The other day I saw a misspelling, with “receive” being incorrectly spelled “recieve.” It was a common spelling mistake back when I was a kid–one that led generations of schoolchildren, including me, to memorize the rhyme “i before e, except after c, or when sounded in ‘a,’ as in ‘neighbor’ or ‘weigh.'” If you wanted to be a good speller, that was a saying that became a key part of the spelling section of your memory banks.
With the broad adoption of spellcheck, it’s becoming rarer to see spelling mistakes these days, and it’s easier for people to just rely on computers to catch errors, rather than keeping those personal spelling skills sharp. Spellcheck makes life easier for content creators, I suppose, but I hope it hasn’t caused young kids and even adults to eschew developing their spelling capabilities and vocabularies.

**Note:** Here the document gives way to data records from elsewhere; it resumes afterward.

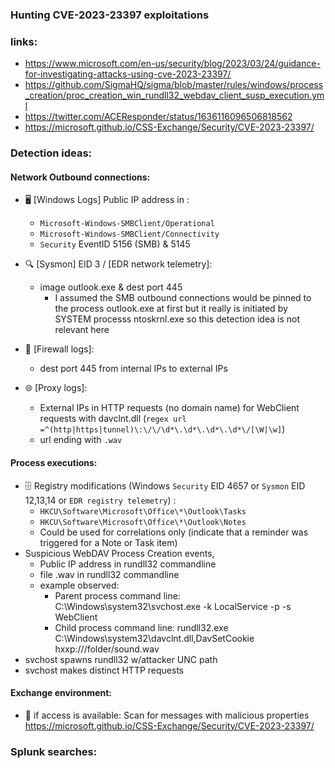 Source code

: ### Hunting CVE-2023-23397 exploitations

### links:
- https://www.microsoft.com/en-us/security/blog/2023/03/24/guidance-for-investigating-attacks-using-cve-2023-23397/
- https://github.com/SigmaHQ/sigma/blob/master/rules/windows/process_creation/proc_creation_win_rundll32_webdav_client_susp_execution.yml
- https://twitter.com/ACEResponder/status/1636116096506818562
- https://microsoft.github.io/CSS-Exchange/Security/CVE-2023-23397/

### Detection ideas:

#### Network Outbound connections:

  - 🖥️ [Windows Logs] Public IP address in : 
    - `Microsoft-Windows-SMBClient/Operational` 
    - `Microsoft-Windows-SMBClient/Connectivity`
    - `Security` EventID 5156 (SMB) & 5145
 
  - 🔍 [Sysmon] EID 3 / [EDR network telemetry]:
    - image outlook.exe & dest port 445
      - I assumed the SMB outbound connections would be pinned to the process outlook.exe at first but it really is initiated by SYSTEM processs ntoskrnl.exe so this detection idea is not relevant here

  - 🚧 [Firewall logs]:
    -  dest port 445 from internal IPs to external IPs

  - 🌐 [Proxy logs]: 
    - External IPs in HTTP requests (no domain name) for WebClient requests with davclnt.dll (`regex url =^(http|https|tunnel)\:\/\/\d*\.\d*\.\d*\.\d*\/[\W|\w]`)
    - url ending with `.wav`
 
#### Process executions:
  - :file_cabinet: Registry modifications (Windows `Security` EID 4657 or `Sysmon` EID 12,13,14 or `EDR registry telemetry`) :
    - `HKCU\Software\Microsoft\Office\*\Outlook\Tasks`
    - `HKCU\Software\Microsoft\Office\*\Outlook\Notes`
    - Could be used for correlations only (indicate that a reminder was triggered for a Note or Task item)
  - Suspicious WebDAV Process Creation events, 
    - Public IP address in rundll32 commandline
    - file .wav in rundll32 commandline 
    - example observed:
      - Parent process command line: C:\Windows\system32\svchost.exe -k LocalService -p -s WebClient
      - Child process command line: rundll32.exe C:\Windows\system32\davclnt.dll,DavSetCookie <IP Address> hxxp://<Threat actor IP>/folder/sound.wav
  - svchost spawns rundll32 w/attacker UNC path
  - svchost makes distinct HTTP requests

#### Exchange environment:
  - :e-mail: if access is available: Scan for messages with malicious properties https://microsoft.github.io/CSS-Exchange/Security/CVE-2023-23397/

### Splunk searches:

I was interested in being a good speller when I was a kid, and I think it helped me develop a much deeper understanding of our language. The dictionary was a constant companion. You wanted to learn new words and their correct spellings, of course, but you also wanted to know something about the source of the word, which often provided clues that helped you to remember how to correctly spell it. The process gave you an appreciation for the broad sweep of the English language, how it has absorbed many words from other tongues, and just how confusing and arbitrary some of its spellings can be.
It’s nice to know, therefore, that there are kids out there who care about being good spellers and are willing to compete in spelling bees. The 94th Scripps National Spelling Bee begins on May 30 in Washington, D.C., with more than 230 spellers from the U.S., Canada, the Bahamas, and Ghana hoping to be crowned the top speller. You can read about the winner of the Ohio regional spelling competition, a student at Olentangy Middle School, here.
The word that will take the Ohio winner to the national bee was “guayabera”–a lightweight sport shirt, initially developed in Cuba and Mexico, that is designed to be worn untucked. It’s a good example of the ever-inclusive nature of the English language.